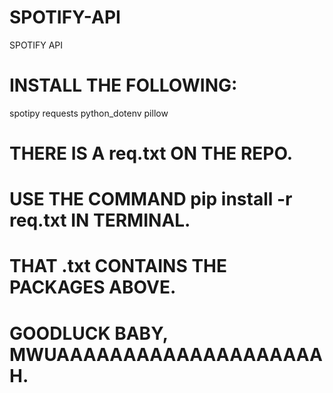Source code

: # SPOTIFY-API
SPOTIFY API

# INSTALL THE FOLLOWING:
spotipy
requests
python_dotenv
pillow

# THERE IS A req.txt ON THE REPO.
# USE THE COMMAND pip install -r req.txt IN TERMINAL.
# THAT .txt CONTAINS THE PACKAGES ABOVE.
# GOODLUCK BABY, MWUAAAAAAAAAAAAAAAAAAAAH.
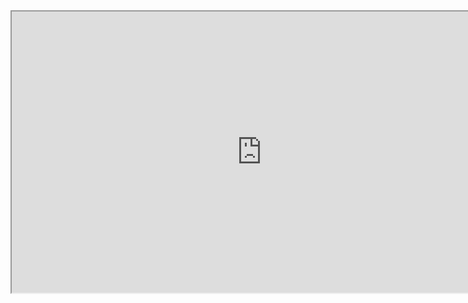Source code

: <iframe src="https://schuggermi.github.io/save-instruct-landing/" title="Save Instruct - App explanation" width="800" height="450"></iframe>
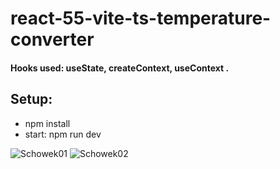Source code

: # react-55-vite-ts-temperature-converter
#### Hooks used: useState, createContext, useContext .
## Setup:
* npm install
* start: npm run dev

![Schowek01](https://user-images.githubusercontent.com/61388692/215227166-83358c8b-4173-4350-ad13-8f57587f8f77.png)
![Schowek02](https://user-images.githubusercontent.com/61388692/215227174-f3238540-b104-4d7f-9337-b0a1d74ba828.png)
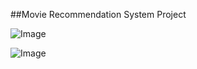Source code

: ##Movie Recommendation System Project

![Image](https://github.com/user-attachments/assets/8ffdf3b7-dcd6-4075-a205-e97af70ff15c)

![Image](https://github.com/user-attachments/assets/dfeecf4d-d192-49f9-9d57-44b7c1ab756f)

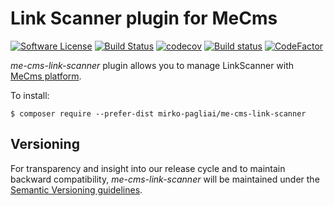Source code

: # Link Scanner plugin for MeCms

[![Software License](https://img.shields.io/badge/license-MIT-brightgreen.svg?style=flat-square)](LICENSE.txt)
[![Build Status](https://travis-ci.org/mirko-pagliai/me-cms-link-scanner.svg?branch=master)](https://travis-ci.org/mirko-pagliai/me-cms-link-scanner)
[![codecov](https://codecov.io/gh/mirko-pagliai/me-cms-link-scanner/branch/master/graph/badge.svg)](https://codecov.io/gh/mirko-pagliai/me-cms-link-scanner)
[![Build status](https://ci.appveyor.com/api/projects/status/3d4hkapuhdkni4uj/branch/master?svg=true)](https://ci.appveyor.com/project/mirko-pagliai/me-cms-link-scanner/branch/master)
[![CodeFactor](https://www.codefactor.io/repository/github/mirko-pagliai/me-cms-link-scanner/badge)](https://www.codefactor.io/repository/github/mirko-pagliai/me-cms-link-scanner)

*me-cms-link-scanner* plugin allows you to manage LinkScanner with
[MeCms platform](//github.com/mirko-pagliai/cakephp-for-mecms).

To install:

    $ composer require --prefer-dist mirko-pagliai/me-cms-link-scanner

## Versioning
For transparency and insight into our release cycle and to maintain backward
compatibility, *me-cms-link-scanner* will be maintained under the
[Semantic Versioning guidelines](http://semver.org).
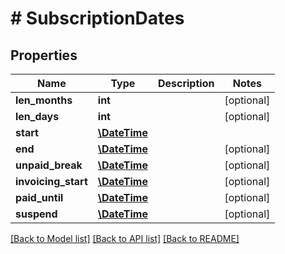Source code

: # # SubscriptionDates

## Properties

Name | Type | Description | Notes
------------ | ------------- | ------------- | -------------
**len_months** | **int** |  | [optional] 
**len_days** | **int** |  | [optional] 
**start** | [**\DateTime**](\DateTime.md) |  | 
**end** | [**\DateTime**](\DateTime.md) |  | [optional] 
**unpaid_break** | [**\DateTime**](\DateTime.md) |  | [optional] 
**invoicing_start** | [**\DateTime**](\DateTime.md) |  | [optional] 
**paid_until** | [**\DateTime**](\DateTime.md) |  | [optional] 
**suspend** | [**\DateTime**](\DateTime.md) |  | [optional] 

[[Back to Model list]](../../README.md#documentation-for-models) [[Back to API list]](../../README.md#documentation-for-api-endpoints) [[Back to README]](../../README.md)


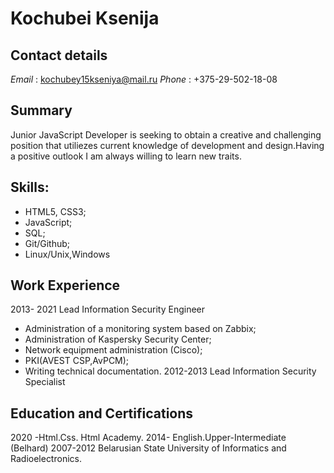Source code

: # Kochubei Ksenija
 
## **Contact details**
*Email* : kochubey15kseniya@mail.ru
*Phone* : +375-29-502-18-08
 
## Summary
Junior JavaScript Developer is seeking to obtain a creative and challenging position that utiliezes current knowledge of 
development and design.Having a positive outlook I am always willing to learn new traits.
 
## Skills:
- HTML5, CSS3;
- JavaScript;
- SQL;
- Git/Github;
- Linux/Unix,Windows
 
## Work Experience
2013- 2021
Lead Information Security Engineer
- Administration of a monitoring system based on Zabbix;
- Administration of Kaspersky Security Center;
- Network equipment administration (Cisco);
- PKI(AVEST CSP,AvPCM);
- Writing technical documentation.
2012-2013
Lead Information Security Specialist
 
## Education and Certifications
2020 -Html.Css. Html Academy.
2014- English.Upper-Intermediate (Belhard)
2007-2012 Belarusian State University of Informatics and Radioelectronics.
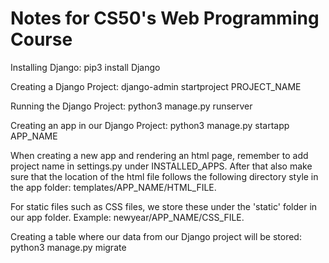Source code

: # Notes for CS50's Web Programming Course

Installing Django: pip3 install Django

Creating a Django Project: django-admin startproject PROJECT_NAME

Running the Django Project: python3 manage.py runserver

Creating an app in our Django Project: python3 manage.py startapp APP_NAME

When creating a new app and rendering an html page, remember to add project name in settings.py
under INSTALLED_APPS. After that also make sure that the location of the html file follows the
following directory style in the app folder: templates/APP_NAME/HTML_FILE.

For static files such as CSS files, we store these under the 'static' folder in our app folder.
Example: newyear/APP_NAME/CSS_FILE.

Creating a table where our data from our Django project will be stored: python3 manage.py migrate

——————

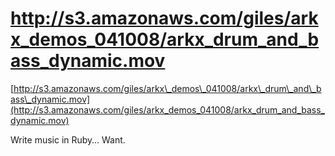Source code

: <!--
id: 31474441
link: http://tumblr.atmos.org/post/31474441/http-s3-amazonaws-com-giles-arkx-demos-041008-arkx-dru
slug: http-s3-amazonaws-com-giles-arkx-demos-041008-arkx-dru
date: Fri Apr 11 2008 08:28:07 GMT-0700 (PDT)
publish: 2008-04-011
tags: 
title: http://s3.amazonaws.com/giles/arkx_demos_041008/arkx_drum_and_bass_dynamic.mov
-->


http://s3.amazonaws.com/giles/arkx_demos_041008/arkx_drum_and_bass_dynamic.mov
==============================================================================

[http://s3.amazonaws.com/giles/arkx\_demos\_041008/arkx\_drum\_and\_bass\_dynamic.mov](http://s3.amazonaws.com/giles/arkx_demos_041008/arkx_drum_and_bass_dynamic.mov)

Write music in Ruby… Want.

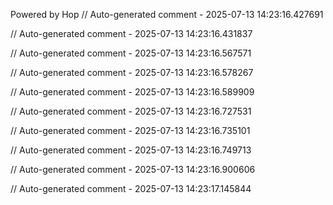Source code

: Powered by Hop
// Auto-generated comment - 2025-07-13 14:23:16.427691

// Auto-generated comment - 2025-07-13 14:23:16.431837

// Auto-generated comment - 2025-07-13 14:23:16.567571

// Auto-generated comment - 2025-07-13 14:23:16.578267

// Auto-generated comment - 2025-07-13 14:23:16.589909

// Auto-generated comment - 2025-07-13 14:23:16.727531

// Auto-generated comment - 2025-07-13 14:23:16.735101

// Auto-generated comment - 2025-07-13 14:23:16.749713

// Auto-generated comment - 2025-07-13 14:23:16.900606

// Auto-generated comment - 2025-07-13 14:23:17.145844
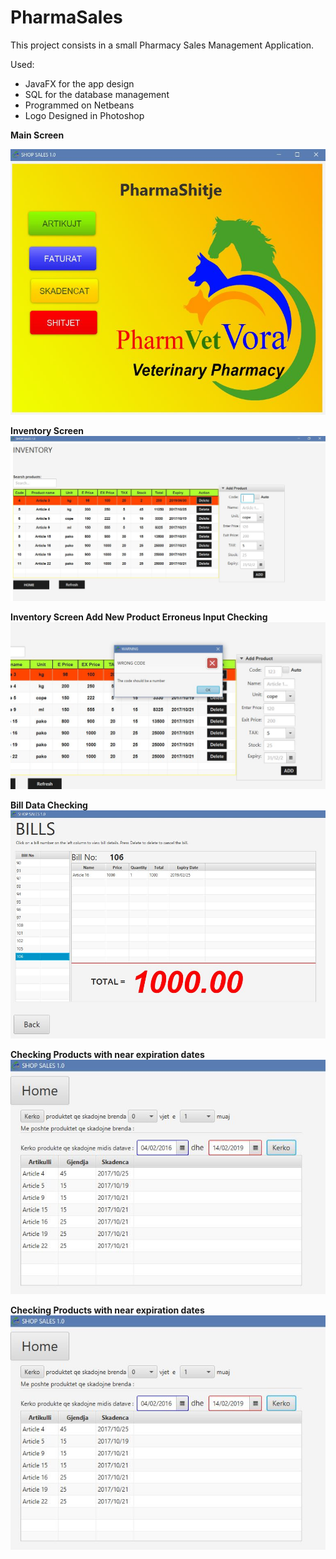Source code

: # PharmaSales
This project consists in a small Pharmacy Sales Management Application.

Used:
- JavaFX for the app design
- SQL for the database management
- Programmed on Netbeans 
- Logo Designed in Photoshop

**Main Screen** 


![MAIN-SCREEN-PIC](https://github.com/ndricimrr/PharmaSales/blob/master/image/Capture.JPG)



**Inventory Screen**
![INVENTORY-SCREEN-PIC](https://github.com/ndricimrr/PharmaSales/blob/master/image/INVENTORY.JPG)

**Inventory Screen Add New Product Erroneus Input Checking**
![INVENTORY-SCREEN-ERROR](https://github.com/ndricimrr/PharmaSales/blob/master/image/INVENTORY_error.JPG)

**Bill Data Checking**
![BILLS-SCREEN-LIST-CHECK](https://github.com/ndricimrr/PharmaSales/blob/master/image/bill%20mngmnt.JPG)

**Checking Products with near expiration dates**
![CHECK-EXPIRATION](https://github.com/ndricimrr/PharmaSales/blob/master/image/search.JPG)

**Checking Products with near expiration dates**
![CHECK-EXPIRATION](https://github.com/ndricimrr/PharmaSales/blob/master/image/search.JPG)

——————

§ **Work item**:
From the records, copy every line that has the string "DateTime" in it.

§ **Your response**:
**start** | [**\DateTime**](\DateTime.md) |  | 
**end** | [**\DateTime**](\DateTime.md) |  | [optional] 
**unpaid_break** | [**\DateTime**](\DateTime.md) |  | [optional] 
**invoicing_start** | [**\DateTime**](\DateTime.md) |  | [optional] 
**paid_until** | [**\DateTime**](\DateTime.md) |  | [optional] 
**suspend** | [**\DateTime**](\DateTime.md) |  | [optional] 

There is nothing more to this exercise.